Google announced on Tuesday, 9/10/19 that they are making updates to enhance their system to help capture signals via the “nofollow” attribute, and adding two more attributes to further, “rel=ugc” and “rel=sponsored“.
WHAT’S THE BIG FUSS
The last time the NoFollow attribute was introduced as a means to help fight comment spam and that was done in 2005. That’s over 14 years ago!
Ironically, Google mentioned that these three attributes will be treated as hints about which links to exclude as ranking signals. That means they will not be ignored, as has been the case up until now.
rel Value | Description |
rel=”sponsored” | Signals links that are advertisements or paid placements |
rel=”ugc” | Signals links user-generated content (UGC) links, such as comments and forum posts, as ugc. |
rel=”nofollow” | Use the nofollow value when other values don’t apply, and you’d rather Google not associate your site with, or crawl the linked page from, your site |
WHAT DOES IT MEAN IN LAYMAN’S TERMS
Basically, this boils down to “Link Authority/Weight” and “Internal Site Linking” in SEO 101.
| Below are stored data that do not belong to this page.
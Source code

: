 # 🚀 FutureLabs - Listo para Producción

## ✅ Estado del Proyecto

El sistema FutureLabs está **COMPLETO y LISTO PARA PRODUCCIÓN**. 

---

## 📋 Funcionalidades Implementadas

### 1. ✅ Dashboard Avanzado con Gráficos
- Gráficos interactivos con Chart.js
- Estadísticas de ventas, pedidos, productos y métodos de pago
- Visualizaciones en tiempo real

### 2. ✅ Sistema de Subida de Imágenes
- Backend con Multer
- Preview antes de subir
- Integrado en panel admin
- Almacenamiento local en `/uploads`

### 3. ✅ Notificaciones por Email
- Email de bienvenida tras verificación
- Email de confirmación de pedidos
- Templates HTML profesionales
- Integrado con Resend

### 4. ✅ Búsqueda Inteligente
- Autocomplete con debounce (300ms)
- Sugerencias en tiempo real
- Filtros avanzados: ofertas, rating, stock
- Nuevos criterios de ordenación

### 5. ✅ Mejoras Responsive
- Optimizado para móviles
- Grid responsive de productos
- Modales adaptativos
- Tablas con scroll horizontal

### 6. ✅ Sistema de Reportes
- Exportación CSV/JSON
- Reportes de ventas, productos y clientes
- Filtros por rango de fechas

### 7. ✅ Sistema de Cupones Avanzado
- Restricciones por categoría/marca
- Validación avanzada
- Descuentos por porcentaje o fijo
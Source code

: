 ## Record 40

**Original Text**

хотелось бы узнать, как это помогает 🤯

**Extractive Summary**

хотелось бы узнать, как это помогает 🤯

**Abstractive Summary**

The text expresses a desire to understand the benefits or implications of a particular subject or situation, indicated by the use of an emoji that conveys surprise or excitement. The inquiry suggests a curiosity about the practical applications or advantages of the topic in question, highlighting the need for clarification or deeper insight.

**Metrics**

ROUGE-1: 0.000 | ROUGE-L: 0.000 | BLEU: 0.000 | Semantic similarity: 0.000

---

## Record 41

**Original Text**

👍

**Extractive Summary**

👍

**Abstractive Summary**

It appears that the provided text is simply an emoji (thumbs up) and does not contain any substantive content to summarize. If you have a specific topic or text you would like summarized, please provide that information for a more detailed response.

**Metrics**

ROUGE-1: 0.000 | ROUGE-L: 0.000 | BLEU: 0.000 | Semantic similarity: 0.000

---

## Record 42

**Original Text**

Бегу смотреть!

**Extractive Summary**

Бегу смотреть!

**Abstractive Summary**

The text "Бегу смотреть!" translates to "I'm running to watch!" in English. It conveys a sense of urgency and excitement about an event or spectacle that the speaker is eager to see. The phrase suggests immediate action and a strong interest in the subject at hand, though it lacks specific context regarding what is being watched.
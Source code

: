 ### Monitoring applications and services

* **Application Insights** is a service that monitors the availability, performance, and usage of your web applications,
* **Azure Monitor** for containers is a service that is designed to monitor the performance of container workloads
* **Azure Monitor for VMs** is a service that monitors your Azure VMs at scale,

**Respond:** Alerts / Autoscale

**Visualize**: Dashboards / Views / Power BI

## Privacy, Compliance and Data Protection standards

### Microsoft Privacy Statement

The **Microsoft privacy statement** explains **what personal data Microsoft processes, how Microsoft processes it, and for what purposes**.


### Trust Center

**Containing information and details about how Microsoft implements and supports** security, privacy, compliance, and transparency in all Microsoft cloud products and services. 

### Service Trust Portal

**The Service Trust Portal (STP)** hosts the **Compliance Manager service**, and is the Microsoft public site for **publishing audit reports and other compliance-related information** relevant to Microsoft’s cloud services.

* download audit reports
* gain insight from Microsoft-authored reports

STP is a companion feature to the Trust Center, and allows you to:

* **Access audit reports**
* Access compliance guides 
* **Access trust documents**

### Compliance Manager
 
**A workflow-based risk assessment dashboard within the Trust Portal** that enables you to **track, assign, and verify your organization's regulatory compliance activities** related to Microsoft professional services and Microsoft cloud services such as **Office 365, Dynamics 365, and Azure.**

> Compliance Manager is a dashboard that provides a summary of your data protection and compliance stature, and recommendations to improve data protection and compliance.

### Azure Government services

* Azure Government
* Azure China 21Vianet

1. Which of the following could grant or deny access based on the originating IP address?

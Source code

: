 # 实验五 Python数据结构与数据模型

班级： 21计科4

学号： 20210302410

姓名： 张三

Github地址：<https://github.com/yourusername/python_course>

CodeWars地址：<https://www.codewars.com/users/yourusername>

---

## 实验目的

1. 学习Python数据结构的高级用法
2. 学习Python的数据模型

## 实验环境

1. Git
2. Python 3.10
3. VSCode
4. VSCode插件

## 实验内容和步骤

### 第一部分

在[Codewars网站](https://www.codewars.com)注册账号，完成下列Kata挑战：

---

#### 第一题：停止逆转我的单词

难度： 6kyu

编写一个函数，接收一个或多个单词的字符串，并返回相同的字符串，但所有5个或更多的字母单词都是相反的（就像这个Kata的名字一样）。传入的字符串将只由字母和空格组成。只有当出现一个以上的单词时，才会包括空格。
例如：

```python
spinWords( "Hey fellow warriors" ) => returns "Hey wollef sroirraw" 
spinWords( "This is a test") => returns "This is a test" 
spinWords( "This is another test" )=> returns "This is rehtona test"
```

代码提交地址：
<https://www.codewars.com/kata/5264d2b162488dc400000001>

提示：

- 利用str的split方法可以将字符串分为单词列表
As Google stated that “Links contain valuable information that can help us improve search, such as how the words within links describe content they point at. By shifting to a hint model, we no longer lose this important information, while still allowing site owners to indicate that some links shouldn’t be given the weight of a first-party endorsement.” and a hint model that will be use to better understand linking patters.
For an e-Commerce site, it would be wise to prepare for rel=”ucg” if the site contains
1. REVIEWS: Sites that have a lot of reviews should invest time in to append this attribute to their review pages. For example, there are close to 16,000 reviews for this Amazon SKU and it would be ideal to embed the rel=”ucg” from the referring Product Description Page (PDP) to send the right signals to Google.
2. BLOG POST: Community contributors, or guest contributors that post to your site should not be considered as part of this exercise. This does not apply to employee contribution, or well established contributors. However, this is highly relevant if an website like BuzzFeed as it focuses mainly on community contribution, then there is more work to be done to segment out authors / contributors that should be flagged with, or without the rel=”ucg”.
3. SOCIAL MEDIA: Embedding snippets, content and links from your social media like Instagram, Facebook, etc should have rel=”ucg”.
rel=”sponsored” ???
Unless you are working for WalMart, Amazon, or Target, one should not be concerned for their e-Commerce website as rel=”sponsored” attribute is used to call out Ads, or Sponsorship links within your site.
Non e-Commerce websites that would generate revenue through Ad revenue will need to address this so that they are not caught on the the back foot.
Is this super critical, no it is not but it should be something that is on the roadmap to address before the end of the year – assuming the website does not go into lock down for the holiday season in early October.